Problem details: The data below holds a line containing "is in the top-level" and a line containing "Its methods are"; please quote exactly those two lines and every line between them, and nothing else.

══════

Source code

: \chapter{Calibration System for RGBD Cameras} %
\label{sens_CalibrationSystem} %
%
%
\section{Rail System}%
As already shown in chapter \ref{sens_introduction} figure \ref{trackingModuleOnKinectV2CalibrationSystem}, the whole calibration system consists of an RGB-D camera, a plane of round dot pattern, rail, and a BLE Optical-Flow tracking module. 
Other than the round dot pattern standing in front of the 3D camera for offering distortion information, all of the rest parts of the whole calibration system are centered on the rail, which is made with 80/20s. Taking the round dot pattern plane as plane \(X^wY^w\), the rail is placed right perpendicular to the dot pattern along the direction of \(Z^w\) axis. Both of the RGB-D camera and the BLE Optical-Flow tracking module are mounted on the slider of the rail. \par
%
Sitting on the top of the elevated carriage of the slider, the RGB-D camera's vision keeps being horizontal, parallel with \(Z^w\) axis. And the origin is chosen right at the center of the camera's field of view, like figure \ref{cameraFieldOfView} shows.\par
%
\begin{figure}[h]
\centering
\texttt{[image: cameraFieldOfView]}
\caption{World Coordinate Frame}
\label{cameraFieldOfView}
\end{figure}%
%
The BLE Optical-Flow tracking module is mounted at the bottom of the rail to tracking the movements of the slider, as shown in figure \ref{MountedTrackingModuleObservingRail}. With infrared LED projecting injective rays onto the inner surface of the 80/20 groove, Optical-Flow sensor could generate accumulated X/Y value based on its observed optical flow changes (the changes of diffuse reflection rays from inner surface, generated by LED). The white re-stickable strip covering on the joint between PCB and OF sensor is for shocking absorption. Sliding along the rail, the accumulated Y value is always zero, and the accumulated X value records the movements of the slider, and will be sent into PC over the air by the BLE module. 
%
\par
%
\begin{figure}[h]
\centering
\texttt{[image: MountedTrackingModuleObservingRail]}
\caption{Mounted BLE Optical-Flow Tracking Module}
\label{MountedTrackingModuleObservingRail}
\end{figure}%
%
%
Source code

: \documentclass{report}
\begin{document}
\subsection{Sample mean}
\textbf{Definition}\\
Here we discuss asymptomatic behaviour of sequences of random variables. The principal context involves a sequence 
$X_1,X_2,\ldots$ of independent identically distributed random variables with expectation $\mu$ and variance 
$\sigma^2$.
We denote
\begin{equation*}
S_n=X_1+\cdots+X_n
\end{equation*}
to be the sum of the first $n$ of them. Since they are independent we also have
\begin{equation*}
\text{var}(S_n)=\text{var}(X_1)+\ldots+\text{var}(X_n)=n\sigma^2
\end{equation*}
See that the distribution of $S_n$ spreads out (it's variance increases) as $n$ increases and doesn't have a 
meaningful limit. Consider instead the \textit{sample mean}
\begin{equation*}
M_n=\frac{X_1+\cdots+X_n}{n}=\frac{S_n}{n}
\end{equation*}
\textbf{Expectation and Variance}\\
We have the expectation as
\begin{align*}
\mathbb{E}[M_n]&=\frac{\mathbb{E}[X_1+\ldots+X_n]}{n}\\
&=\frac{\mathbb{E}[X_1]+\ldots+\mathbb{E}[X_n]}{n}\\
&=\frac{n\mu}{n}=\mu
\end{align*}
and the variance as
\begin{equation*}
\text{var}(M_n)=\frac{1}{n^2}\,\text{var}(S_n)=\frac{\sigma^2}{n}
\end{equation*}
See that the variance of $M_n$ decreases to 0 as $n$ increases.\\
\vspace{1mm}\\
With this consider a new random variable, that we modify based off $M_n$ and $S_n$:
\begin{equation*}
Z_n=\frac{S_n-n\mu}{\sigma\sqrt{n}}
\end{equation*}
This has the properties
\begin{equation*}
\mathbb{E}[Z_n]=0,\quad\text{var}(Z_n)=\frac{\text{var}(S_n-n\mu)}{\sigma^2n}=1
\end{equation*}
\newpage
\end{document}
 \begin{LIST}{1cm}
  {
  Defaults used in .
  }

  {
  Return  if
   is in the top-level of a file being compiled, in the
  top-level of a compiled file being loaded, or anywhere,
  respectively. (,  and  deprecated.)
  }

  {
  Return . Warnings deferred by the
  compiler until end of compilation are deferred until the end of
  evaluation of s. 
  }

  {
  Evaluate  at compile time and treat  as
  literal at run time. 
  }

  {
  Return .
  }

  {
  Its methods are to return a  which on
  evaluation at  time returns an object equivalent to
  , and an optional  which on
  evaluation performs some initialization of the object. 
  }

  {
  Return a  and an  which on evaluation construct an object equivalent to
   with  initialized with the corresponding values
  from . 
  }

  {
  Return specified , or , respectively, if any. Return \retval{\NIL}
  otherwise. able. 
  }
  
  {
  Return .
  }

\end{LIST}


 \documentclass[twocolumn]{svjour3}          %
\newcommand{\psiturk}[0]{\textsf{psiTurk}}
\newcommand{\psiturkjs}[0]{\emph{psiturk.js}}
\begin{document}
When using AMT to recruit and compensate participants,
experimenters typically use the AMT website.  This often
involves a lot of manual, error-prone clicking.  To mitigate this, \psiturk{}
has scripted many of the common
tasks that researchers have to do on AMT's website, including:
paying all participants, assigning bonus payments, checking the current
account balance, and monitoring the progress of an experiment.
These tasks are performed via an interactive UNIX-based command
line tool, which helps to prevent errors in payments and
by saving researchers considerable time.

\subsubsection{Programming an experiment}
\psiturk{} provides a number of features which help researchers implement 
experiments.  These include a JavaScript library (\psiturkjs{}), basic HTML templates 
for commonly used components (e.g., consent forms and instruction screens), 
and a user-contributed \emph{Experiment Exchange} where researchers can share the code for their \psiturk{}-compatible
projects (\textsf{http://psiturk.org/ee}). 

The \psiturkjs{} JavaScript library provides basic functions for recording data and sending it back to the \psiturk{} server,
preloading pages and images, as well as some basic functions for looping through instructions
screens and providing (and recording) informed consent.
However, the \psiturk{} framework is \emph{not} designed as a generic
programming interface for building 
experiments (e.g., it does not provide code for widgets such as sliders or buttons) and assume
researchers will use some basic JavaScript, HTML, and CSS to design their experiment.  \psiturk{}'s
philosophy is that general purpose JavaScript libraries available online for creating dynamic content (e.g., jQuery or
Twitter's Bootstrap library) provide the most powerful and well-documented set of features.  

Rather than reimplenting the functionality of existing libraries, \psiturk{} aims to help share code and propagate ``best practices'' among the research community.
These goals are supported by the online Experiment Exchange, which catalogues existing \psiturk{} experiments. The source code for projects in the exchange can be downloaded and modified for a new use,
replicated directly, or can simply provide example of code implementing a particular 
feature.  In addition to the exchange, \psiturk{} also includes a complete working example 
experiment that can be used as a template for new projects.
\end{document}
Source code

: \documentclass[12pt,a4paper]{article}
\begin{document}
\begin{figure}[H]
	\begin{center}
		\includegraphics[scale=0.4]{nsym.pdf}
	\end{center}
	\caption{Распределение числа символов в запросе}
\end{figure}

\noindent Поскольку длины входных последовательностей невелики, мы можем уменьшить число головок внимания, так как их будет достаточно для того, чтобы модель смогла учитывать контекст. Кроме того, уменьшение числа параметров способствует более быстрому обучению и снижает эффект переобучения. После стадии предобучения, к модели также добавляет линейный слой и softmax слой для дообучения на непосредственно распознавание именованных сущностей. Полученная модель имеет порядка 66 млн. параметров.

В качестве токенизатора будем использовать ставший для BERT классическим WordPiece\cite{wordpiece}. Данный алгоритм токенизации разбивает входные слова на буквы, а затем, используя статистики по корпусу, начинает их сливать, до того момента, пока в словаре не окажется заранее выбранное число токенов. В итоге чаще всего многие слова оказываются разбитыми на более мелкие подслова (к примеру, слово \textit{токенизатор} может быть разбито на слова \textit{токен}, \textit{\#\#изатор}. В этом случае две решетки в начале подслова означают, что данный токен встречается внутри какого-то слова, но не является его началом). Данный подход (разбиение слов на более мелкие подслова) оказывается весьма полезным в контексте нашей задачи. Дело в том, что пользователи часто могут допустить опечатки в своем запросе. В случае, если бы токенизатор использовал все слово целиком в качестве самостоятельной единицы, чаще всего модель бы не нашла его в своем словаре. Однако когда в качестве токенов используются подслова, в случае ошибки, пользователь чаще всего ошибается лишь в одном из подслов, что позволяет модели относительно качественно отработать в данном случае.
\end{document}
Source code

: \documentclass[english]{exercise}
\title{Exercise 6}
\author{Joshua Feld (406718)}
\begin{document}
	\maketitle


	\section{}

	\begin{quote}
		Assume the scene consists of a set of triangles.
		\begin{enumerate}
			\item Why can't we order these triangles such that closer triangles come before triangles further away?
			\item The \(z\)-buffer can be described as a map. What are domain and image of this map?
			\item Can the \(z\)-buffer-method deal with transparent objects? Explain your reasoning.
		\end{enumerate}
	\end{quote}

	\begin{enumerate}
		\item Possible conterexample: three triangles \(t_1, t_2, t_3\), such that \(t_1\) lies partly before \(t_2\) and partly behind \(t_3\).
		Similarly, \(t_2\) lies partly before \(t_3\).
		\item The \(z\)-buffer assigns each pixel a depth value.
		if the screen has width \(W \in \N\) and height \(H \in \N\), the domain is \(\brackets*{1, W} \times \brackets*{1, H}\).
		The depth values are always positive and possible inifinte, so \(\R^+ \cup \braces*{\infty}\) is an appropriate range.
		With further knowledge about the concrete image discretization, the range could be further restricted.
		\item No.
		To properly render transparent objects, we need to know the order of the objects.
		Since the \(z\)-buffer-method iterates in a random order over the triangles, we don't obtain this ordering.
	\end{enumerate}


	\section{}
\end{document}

══════

Answer to the problem:
   is in the top-level of a file being compiled, in the
  top-level of a compiled file being loaded, or anywhere,
  respectively. (,  and  deprecated.)
  }

  {
  Return . Warnings deferred by the
  compiler until end of compilation are deferred until the end of
  evaluation of s. 
  }

  {
  Evaluate  at compile time and treat  as
  literal at run time. 
  }

  {
  Return .
  }

  {
  Its methods are to return a  which on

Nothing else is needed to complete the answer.